Pour nous la saison des pluies, c’est pas la joie.

Jeanne-Véronique Atsam

Cameroun

Le bonheur des agriculteurs fait le malheur des familles qui vivent dans la vallée du quartier Nlongkak à Yaoundé en cette saison de grandes pluies.

La zone est marécageuse et inondée chaque fois que dame pluie dicte sa loi. Cela met les nombreuses familles qui habitent dans ces bas-fonds de la ville dans d’énormes difficultés.

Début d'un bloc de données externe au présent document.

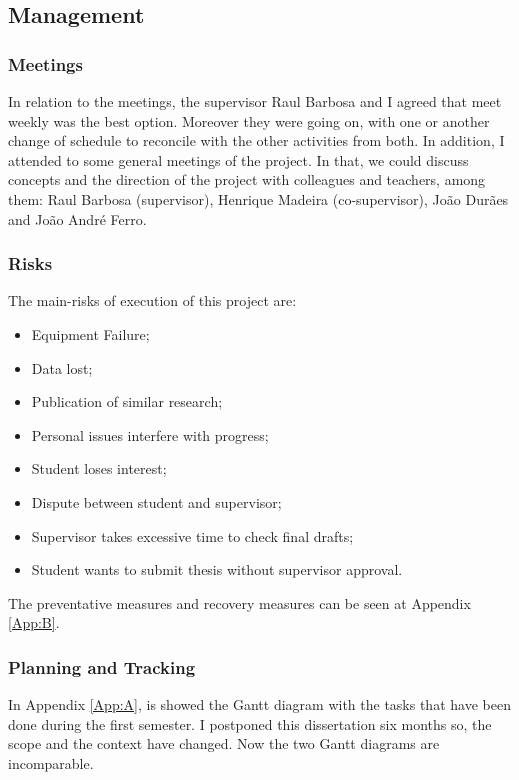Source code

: \subsection{Management}


\subsubsection{Meetings}
In relation to the meetings, the supervisor Raul Barbosa and I agreed that meet weekly was the best option. Moreover they were going on, with one or another change of schedule to reconcile with the other activities from both. In addition, I attended to some general meetings of the project. In that, we could discuss concepts and the direction of the project with colleagues and teachers, among them: Raul Barbosa (supervisor), Henrique Madeira (co-supervisor), João Durães and João André Ferro.

\subsubsection{Risks}

The main-risks of execution of this project are:


\begin{itemize}
	\item Equipment Failure;
	\item Data lost;
	\item Publication of similar research;
	\item Personal issues interfere with progress;
	\item Student loses interest;
	\item Dispute between student and supervisor;
	\item Supervisor takes excessive time to check final drafts;
	\item Student wants to submit thesis without supervisor approval.
\end{itemize}


The preventative measures and recovery measures can be seen at Appendix \ref{App:B}.

\subsubsection{Planning and Tracking}
In Appendix \ref{App:A}, is showed the Gantt diagram with the tasks that have been done during the first semester.
I postponed this dissertation six months so, the scope and the context have changed. Now the two Gantt diagrams are incomparable.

Cela fait plusieurs années que je connais mama M. C’est à la Fondation Petit Dan et Sarah que je l’ai rencontrée. Elle habite ce quartier et m’a raconté sa souffrance et celle des autres habitants du quartier.

Dans sa maison, presque tout est suspendu aux murs.

« Nous n’accrochons rien au plafond de peur qu’il ne cède. C’est comme ça que nous essayons de sauver ce que nous avons des eaux qui envahissent de temps à autre la maison.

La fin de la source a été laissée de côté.